Edge of Belgravia
- Company type: Private limited company
- Industry: Kitchenware
- Founded: 2010
- Headquarters: Belgravia, London, United Kingdom
- Area served: Worldwide
- Products: Chef knives, knife blocks
- Website: www.edgeofbelgravia.co.uk

= Edge of Belgravia =

Edge of Belgravia is an English manufacturer of chef knives and knife blocks. It was founded in London in 2010.

==Products==

Edge of Belgravia produces knives in the following series:

- Tasekiso, formerly known as Damascus (introduced in 2011). Tasekiso blades consist of 67 layers of Japanese high carbon steel based around a VG-10 core.
- Ceramic Onyx (introduced in 2011). Edge of Belgravia's ceramic blades are manufactured from sintered zirconium oxide, mixed with cobalt.
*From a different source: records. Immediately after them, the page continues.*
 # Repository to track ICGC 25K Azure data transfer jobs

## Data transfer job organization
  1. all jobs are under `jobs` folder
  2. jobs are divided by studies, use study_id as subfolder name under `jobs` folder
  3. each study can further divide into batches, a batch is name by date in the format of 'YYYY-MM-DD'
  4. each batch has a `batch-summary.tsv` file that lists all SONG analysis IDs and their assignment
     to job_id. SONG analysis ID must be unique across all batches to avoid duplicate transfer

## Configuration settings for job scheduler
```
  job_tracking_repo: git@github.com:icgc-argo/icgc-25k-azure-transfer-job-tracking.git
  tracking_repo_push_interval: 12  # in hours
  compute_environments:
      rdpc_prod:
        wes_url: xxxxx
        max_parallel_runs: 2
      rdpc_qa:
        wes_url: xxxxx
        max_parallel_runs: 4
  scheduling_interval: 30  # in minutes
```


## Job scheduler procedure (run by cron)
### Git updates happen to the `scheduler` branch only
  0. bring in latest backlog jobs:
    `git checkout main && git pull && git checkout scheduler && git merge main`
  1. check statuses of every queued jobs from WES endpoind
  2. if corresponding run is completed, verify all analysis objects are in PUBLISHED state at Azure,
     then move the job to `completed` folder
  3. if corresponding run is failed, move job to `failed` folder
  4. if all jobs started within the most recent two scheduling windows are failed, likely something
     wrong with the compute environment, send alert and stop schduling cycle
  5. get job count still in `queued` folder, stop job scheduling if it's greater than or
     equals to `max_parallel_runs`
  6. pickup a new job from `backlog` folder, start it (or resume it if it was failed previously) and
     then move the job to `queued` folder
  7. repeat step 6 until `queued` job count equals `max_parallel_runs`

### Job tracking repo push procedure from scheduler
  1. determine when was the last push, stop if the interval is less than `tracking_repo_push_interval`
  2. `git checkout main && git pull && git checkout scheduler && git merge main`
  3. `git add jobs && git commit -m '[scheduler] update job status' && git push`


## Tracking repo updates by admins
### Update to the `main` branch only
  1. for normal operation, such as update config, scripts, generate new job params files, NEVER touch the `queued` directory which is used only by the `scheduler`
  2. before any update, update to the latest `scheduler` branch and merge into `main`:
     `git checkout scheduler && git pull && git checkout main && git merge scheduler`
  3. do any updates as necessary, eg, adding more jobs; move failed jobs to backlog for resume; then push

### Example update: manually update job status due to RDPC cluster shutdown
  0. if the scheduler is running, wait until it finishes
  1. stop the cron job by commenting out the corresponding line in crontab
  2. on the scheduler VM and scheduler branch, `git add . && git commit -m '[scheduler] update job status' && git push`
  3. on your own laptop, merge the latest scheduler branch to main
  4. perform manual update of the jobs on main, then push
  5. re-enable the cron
These knives have a black rubber handle.
- Ceramic Lime (introduced in 2011). These knives have a lime green rubber handle, with the same ceramic blades as used in the Ceramic Onyx series.
- Precision (introduced in 2014). These knives have stainless steel blades with non-stick coatings made by ILAG, and rubber handles.

Edge of Belgravia also produces the following knife block:

- Black Diamond, manufactured from injection-moulded plastic with a TRP coating.